Would you please transcribe the data in full and exactly, excluding images?

Plain-text document sources:
- Opening Delimiter -

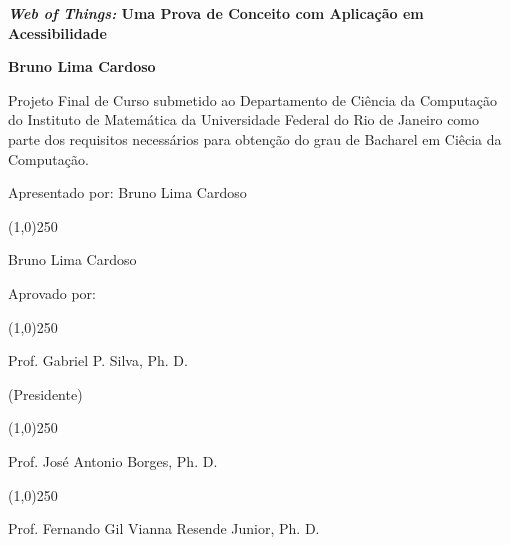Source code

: \begin{titlepage}
\clearpage
\bigskip


\bigskip



\bigskip

\centerline{\textbf{\large \emph{Web of Things:} Uma Prova de Conceito com Aplicação em Acessibilidade}}


\bigskip


\bigskip

\centerline{\textbf{Bruno Lima Cardoso}}



\bigskip


\bigskip

Projeto Final de Curso submetido ao Departamento de Ci\^encia da Computa\c{c}\~ao do Instituto de Matem\'atica da Universidade Federal do Rio de Janeiro como parte dos requisitos necess\'arios para obten\c{c}\~ao do grau de Bacharel em Ciêcia da Computação.


\bigskip

Apresentado por: Bruno Lima Cardoso


\bigskip


\hfill
\line(1,0){250}

\hfill
Bruno Lima Cardoso

\bigskip

\hfil
Aprovado por:

\bigskip

\bigskip

\hfill
\line(1,0){250}

\hfill
Prof. Gabriel P. Silva, Ph. D.

\hfill
(Presidente)

\bigskip

\bigskip

\bigskip

\hfill
\line(1,0){250}

\hfill
Prof. José Antonio Borges, Ph. D.

\bigskip

\bigskip

\bigskip

\hfill
\line(1,0){250} 

\hfill
Prof. Fernando Gil Vianna Resende Junior, Ph. D.

\bigskip

\bigskip

\bigskip

\bigskip


\end{titlepage}
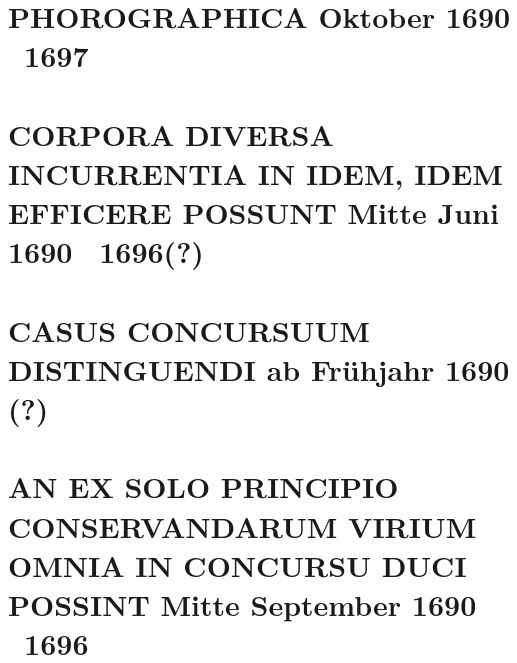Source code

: \documentclass[%
fontsize=10pt,
]{scrbook}
\DeclareRobustCommand{\bracks}[1]{%
\textup{\lbrack}#1\textup{\rbrack}}
\begin{document}
\chapter[tocentry={Phorographica
\enskip \bracks{Oktober 1690 \textendash\ 1697}},
head={Phorographica}]%
{\MakeUppercase{Phorographica}
\newline \bracks{Oktober 1690 \textendash\ 1697}}

\label{60356}







\chapter[tocentry={Corpora diversa incurrentia in idem, idem efficere possunt
\enskip\bracks{%
Mitte Juni 1690 \textendash\ 1696\;(?)%
}},
head={Corpora diversa incurrentia idem efficere possunt}]%
{\MakeUppercase{Corpora diversa incurrentia in idem, idem efficere possunt}
\newline\bracks{%
Mitte Juni 1690 \textendash\ 1696\;(?)}%
}
\label{41121}




\chapter[tocentry={Casus concursuum distinguendi
\enskip\bracks{%
ab Frühjahr 1690 (?)%
}}, %
head={Casus concursuum distinguendi}]%
{\MakeUppercase{Casus concursuum distinguendi}
\newline\bracks{%
ab Frühjahr 1690 (?)%
}}%
\label{58946}




\chapter[tocentry={An ex solo principio conservandarum virium omnia in concursu duci possint 
\enskip \bracks{Mitte September 1690 \textendash\ 1696}},
head={An ex solo principio conservandarum virium omnia duci possint }]%
{\MakeUppercase{An ex solo principio conservandarum virium omnia in concursu duci possint}
\newline \bracks{Mitte September 1690 \textendash\ 1696}}
\label{41780}
	
\end{document}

- Closing Delimiter -

● Answer box:
Source code

: \begin{titlepage}
\clearpage
\bigskip


\bigskip



\bigskip

\centerline{\textbf{\large \emph{Web of Things:} Uma Prova de Conceito com Aplicação em Acessibilidade}}


\bigskip


\bigskip

\centerline{\textbf{Bruno Lima Cardoso}}



\bigskip


\bigskip

Projeto Final de Curso submetido ao Departamento de Ci\^encia da Computa\c{c}\~ao do Instituto de Matem\'atica da Universidade Federal do Rio de Janeiro como parte dos requisitos necess\'arios para obten\c{c}\~ao do grau de Bacharel em Ciêcia da Computação.


\bigskip

Apresentado por: Bruno Lima Cardoso


\bigskip


\hfill
\line(1,0){250}

\hfill
Bruno Lima Cardoso

\bigskip

\hfil
Aprovado por:

\bigskip

\bigskip

\hfill
\line(1,0){250}

\hfill
Prof. Gabriel P. Silva, Ph. D.

\hfill
(Presidente)

\bigskip

\bigskip

\bigskip

\hfill
\line(1,0){250}

\hfill
Prof. José Antonio Borges, Ph. D.

\bigskip

\bigskip

\bigskip

\hfill
\line(1,0){250} 

\hfill
Prof. Fernando Gil Vianna Resende Junior, Ph. D.

\bigskip

\bigskip

\bigskip

\bigskip


\end{titlepage}
Source code

: \documentclass[%
fontsize=10pt,
]{scrbook}
\DeclareRobustCommand{\bracks}[1]{%
\textup{\lbrack}#1\textup{\rbrack}}
\begin{document}
\chapter[tocentry={Phorographica
\enskip \bracks{Oktober 1690 \textendash\ 1697}},
head={Phorographica}]%
{\MakeUppercase{Phorographica}
\newline \bracks{Oktober 1690 \textendash\ 1697}}

\label{60356}







\chapter[tocentry={Corpora diversa incurrentia in idem, idem efficere possunt
\enskip\bracks{%
Mitte Juni 1690 \textendash\ 1696\;(?)%
}},
head={Corpora diversa incurrentia idem efficere possunt}]%
{\MakeUppercase{Corpora diversa incurrentia in idem, idem efficere possunt}
\newline\bracks{%
Mitte Juni 1690 \textendash\ 1696\;(?)}%
}
\label{41121}




\chapter[tocentry={Casus concursuum distinguendi
\enskip\bracks{%
ab Frühjahr 1690 (?)%
}}, %
head={Casus concursuum distinguendi}]%
{\MakeUppercase{Casus concursuum distinguendi}
\newline\bracks{%
ab Frühjahr 1690 (?)%
}}%
\label{58946}




\chapter[tocentry={An ex solo principio conservandarum virium omnia in concursu duci possint 
\enskip \bracks{Mitte September 1690 \textendash\ 1696}},
head={An ex solo principio conservandarum virium omnia duci possint }]%
{\MakeUppercase{An ex solo principio conservandarum virium omnia in concursu duci possint}
\newline \bracks{Mitte September 1690 \textendash\ 1696}}
\label{41780}
	
\end{document}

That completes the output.